Step 3: Pilot in one region
Roll out the hierarchy and permission structure in one region first. Test every role. Confirm a GM cannot see adjacent stores. Confirm a DM can see every store in their district. Confirm a regional director can see district-level aggregates. Fix what is wrong before you scale.
Step 4: Sync with your HRIS for ongoing updates
Once the structure is validated, connect it to your HRIS. New hires should automatically get the right permissions from day one. Departures should automatically remove access. Promotions should cascade the permission change without a manual ticket. If you are still doing this by hand, the org chart will be out of date within weeks.
Conclusion
Most org chart software solves a presentation problem. It makes reporting lines look clean in a slide deck. That is not enough for a 100-location operations team where the wrong permissions can mean a GM seeing data they should not, or a promoted DM flying blind for two weeks.
The operators who get this right connect the org chart to the permissions layer from day one. An org change should be a permissions change, not a separate manual process.

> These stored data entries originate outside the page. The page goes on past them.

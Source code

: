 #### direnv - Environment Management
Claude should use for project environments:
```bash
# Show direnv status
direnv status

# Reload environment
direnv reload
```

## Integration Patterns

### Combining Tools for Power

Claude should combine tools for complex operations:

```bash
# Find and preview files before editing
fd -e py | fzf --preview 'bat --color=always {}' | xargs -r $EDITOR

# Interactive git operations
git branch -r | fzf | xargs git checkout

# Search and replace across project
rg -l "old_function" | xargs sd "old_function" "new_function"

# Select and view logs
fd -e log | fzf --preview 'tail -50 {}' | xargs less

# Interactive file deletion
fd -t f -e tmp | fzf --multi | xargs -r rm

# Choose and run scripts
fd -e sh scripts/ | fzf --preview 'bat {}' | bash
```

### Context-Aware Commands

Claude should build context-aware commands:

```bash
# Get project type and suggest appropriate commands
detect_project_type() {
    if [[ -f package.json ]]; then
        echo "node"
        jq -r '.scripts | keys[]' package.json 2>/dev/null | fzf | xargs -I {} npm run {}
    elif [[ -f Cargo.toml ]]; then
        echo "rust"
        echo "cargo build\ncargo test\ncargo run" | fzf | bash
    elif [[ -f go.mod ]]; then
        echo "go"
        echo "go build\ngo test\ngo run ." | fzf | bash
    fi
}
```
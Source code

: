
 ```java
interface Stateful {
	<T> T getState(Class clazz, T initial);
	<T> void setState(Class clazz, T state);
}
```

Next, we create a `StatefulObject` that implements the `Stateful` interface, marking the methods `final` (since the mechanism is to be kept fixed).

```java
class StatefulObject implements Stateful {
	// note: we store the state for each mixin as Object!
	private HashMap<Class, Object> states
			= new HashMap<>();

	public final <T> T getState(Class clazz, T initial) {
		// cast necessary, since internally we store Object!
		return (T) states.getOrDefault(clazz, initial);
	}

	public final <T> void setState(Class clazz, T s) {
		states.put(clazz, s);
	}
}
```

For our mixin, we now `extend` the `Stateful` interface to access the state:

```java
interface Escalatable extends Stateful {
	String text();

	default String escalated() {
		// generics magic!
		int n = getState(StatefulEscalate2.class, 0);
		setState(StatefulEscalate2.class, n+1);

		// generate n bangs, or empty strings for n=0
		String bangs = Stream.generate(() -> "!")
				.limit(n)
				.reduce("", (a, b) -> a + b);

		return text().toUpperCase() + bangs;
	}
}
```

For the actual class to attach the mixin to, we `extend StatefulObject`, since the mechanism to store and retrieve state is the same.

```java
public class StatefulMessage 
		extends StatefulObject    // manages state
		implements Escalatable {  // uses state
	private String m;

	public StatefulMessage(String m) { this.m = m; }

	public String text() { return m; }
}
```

Xenia's location hierarchy and permissions does exactly that. Map your locations, assign your roles, and every team member sees exactly what their role requires. When something changes, it propagates automatically.
See how Xenia ties location hierarchy to who sees what in your ops platform. Book a demo.
Frequently Asked Questions
Got a question? Find our FAQs here. If your question hasn't been answered here, contact us.
Why do multi-unit operators need location hierarchy software?
Because a flat list of locations is not a hierarchy. A district manager should see only their stores. A GM should see only their location. When the org structure and permissions live in separate systems, they drift apart. Location hierarchy software keeps them in sync.
Can org chart software handle permissions across stores?
Most cannot. They show the hierarchy but do not control access in connected systems. Xenia's native location hierarchy layer handles permissions directly, so an org change automatically updates who sees what without a manual step.
How is multi-location org chart software different from HR org charts?
An HR org chart maps people and reporting lines. A multi-location org chart maps locations to districts to regions, and ties that structure to who can see what in your ops platform. One is a visualization. The other is a permissions governance tool.
What is the best org chart software for multi-location businesses?
It depends on what you need. For visualization only, Lucidchart and OrgChart Now work well. For tying the org chart to operational permissions across locations, you need a platform with built-in location hierarchy and role-based access control. Xenia handles both in one place.